- Film poster
- Directed by: Alex Gibney
- Based on: Knife: Meditations After an Attempted Murder by Salman Rushdie
- Produced by: Erin Edeiken Alex Gibney Sruthi Pinnamaneni
- Cinematography: Benjamin Bloodwell
- Edited by: Andy Grieve
- Music by: Will Bates
- Production company: Jigsaw Productions
- Distributed by: Abramorama
- Release dates: January 25, 2026 (Sundance); September 17, 2026 (New York City);
- Running time: 107 minutes
- Country: United States
- Language: English

= Knife: The Attempted Murder of Salman Rushdie =

Knife: The Attempted Murder of Salman Rushdie is a 2026 American documentary film which details the recovery of Salman Rushdie after his attempted assassination in 2022. The film is based on his memoir Knife: Meditations After an Attempted Murder. It is directed by Alex Gibney.

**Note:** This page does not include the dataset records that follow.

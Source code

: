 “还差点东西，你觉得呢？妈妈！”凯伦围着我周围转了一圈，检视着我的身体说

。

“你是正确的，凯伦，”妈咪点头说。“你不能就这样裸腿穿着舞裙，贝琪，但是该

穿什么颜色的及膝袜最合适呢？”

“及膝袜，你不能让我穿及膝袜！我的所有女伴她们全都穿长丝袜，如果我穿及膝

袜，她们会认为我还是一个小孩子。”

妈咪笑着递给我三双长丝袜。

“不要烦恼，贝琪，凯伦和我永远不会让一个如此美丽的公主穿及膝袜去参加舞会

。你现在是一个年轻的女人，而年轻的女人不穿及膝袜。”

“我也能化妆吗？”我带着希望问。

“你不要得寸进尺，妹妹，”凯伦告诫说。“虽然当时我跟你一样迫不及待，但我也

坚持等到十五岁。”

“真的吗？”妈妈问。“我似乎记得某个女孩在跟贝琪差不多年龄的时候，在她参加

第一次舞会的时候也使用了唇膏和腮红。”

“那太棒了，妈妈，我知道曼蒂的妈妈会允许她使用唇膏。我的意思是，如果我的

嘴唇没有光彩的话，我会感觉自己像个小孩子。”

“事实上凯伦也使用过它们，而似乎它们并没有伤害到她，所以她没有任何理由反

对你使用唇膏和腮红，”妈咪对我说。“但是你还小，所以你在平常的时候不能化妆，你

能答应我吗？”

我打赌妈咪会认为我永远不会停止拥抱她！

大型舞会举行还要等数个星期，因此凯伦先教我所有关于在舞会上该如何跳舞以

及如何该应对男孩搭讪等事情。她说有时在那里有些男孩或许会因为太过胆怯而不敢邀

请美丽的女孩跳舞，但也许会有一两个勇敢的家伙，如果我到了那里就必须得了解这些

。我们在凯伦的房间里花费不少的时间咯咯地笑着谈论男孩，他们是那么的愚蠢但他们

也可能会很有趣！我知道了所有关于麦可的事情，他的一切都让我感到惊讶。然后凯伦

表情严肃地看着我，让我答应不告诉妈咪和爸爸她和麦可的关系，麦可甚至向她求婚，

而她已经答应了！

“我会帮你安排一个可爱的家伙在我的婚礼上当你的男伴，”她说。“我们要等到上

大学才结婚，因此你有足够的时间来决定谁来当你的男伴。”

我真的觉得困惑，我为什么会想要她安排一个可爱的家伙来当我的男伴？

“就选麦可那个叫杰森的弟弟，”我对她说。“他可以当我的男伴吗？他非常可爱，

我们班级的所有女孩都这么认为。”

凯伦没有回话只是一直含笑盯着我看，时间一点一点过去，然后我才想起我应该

The film premiered at the 2026 Sundance Film Festival. It was released at the IFC Center in New York City on September 17, 2026.

== Reception ==
On the review aggregator website Rotten Tomatoes, 96% of 23 critics' reviews are positive, with an average rating of 7.4/10. Metacritic, which uses a weighted average, assigned the film a score of 80 out of 100, based on 13 critics, indicating "generally favorable" reviews.

Kate Erbland of IndieWire gave the film a B+ and wrote, "Rushdie provides voiceover throughout, and there is an immediate impact from hearing a man narrate his own attempted murder, and with such a calm (and often darkly humorous) demeanor." David Rooney of The Hollywood Reporter wrote, "While it feels a fraction overlong, Gibney's film is a vibrant testament to the intellectual life of its subject." Peter Sobczynski of RogerEbert.com gave the film three and a half out of four stars, writing, "This is a simple but strong document about the importance of art as a way to comment on the world, the artist's resilience in the face of the controversies their work might inspire, and the determination not to let violence be the answer to everything."